Limitations of interpreting data from this outbreak are that the exact dates of infection and times of resolution of clinical signs in each horse were unknown and SeM antibody titers were unknown before the outbreak. Peak SeM antibody titers could not have been detected as SeM antibody titers peak at 5 weeks after experimental infection,7 and serologic testing and testing for carrier status was performed 8 weeks after initial infection in this report. Additionally a selection bias likely existed at the 12 week after infection time point at which the majority of horses rechecked had a previous titer of ≥1:6400. Lastly, 13 horses were not tested for carrier status and were presumed not to have persistent GP infection; however, this could have led to misclassification. At initial testing for carrier status, some horses were tested only once with nasopharyngeal lavage largely based on economics; however, the current recommendations for detection of carrier status are endoscopy and GP lavage.1, 4 This limitation could have led to underestimating the number of horses with persistent GP infection in this outbreak. It could have also led to overestimating the sensitivity and specificity of SeM antibody titers for detecting persistent GP infection as all of these horses had a SeM antibody titer ≤1:3200; however, this outbreak and other studies have indicated that SeM titers are not useful in this manner.1, 8, 9

This outbreak illustrates the utility of SeM antibody titers after infection with S. equi. This study demonstrates that a horse may have complications of strangles without a SeM antibody titer ≥1:12 800 and that a horse may have a SeM antibody titer ≥1:12 800 without complications. A convalescent SeM antibody titer ≥1:12 800 warrants additional investigation for complications or persistent GP infection but does not necessarily confirm a horse has complicated disease.

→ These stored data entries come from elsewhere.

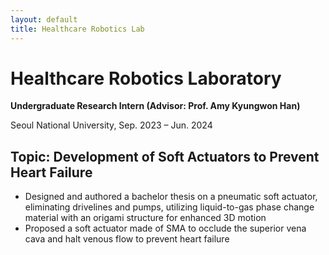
 ```yaml
---
layout: default
title: Healthcare Robotics Lab
---
```


<h1>Healthcare Robotics Laboratory</h1>
<p><strong>Undergraduate Research Intern (Advisor: Prof. Amy Kyungwon Han)</strong></p>
<p>Seoul National University, Sep. 2023 – Jun. 2024</p>

<h2>Topic: Development of Soft Actuators to Prevent Heart Failure</h2>
<ul>
  <li>Designed and authored a bachelor thesis on a pneumatic soft actuator, eliminating drivelines and pumps, utilizing liquid-to-gas phase change material with an origami structure for enhanced 3D motion</li>
  <li>Proposed a soft actuator made of SMA to occlude the superior vena cava and halt venous flow to prevent heart failure</li>
</ul>
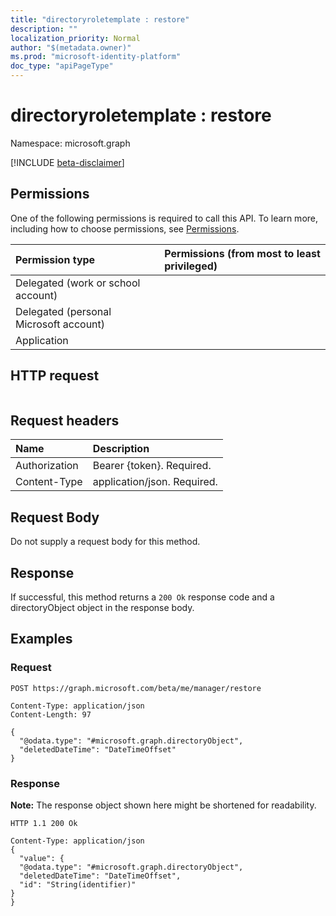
 ```yaml
---
title: "directoryroletemplate : restore"
description: ""
localization_priority: Normal
author: "$(metadata.owner)"
ms.prod: "microsoft-identity-platform"
doc_type: "apiPageType"
---
```


# directoryroletemplate : restore

Namespace: microsoft.graph

[!INCLUDE [beta-disclaimer](../../includes/beta-disclaimer.md)]

## Permissions

One of the following permissions is required to call this API. To learn more, including how to choose permissions, see [Permissions](/graph/permissions-reference).

| Permission type                        | Permissions (from most to least privileged) |
| :------------------------------------- | :------------------------------------------ |
| Delegated (work or school account)     |                                             |
| Delegated (personal Microsoft account) |                                             |
| Application                            |                                             |

## HTTP request

<!-- {
  "blockType": "ignored"
}
-->

```http

```

## Request headers

| Name          | Description                 |
| :------------ | :-------------------------- |
| Authorization | Bearer {token}. Required.   |
| Content-Type  | application/json. Required. |

## Request Body

<!-- Actions and Functions -->

<!-- CRUD Methods -->

Do not supply a request body for this method.

## Response

If successful, this method returns a `200 Ok` response code and a directoryObject object in the response body.

## Examples

### Request

<!-- {
  "blockType": "request",
  "name": "directoryroletemplate_restore"
}
-->

```http
POST https://graph.microsoft.com/beta/me/manager/restore

Content-Type: application/json
Content-Length: 97

{
  "@odata.type": "#microsoft.graph.directoryObject",
  "deletedDateTime": "DateTimeOffset"
}

```

### Response

**Note:** The response object shown here might be shortened for readability.

<!-- {
  "blockType": "response",
  "truncated": true,
  "@odata.type": "Microsoft.DirectoryServices.directoryObject"
}
-->

```http
HTTP 1.1 200 Ok

Content-Type: application/json
{
  "value": {
  "@odata.type": "#microsoft.graph.directoryObject",
  "deletedDateTime": "DateTimeOffset",
  "id": "String(identifier)"
}
}

```
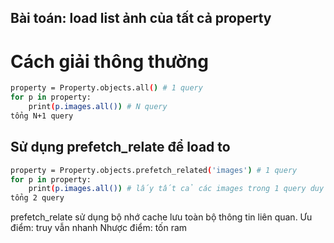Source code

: ## Bài toán: load list ảnh của tất cả property

# Cách giải thông thường
```bash
property = Property.objects.all() # 1 query
for p in property:
    print(p.images.all()) # N query
tổng N+1 query
```


## Sử dụng prefetch_relate để load to

```bash
property = Property.objects.prefetch_related('images') # 1 query
for p in property:
    print(p.images.all()) # lấy tất cả các images trong 1 query duy nhất
tổng 2 query
```

prefetch_relate sử dụng bộ nhớ cache lưu toàn bộ thông tin liên quan.
Ưu điểm: truy vẫn nhanh
Nhược điểm: tốn ram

OFF‐LABEL ANTIMICROBIAL DECLARATION

There was not off‐label antimicrobial use.

CONFLICT OF INTEREST DECLARATION

Dr John Timoney shares a patent on the SeM sequence (US Patent # 6458358 October 1, 2002). Dr Jennifer Morrow is a co‐owner of Equine Diagnostic Solutions LLC, Lexington, KY where sample analysis (SeM antibody titer ELISA) was performed.

INSTITUTIONAL ANIMAL CARE AND USE COMMITTEE (IACUC) OR OTHER APPROVAL DECLARATION

Authors declare no IACUC or other approval was needed. Informed client consent was obtained.

HUMAN ETHICS APPROVAL DECLARATION

Authors declare human ethics approval was not needed for this study.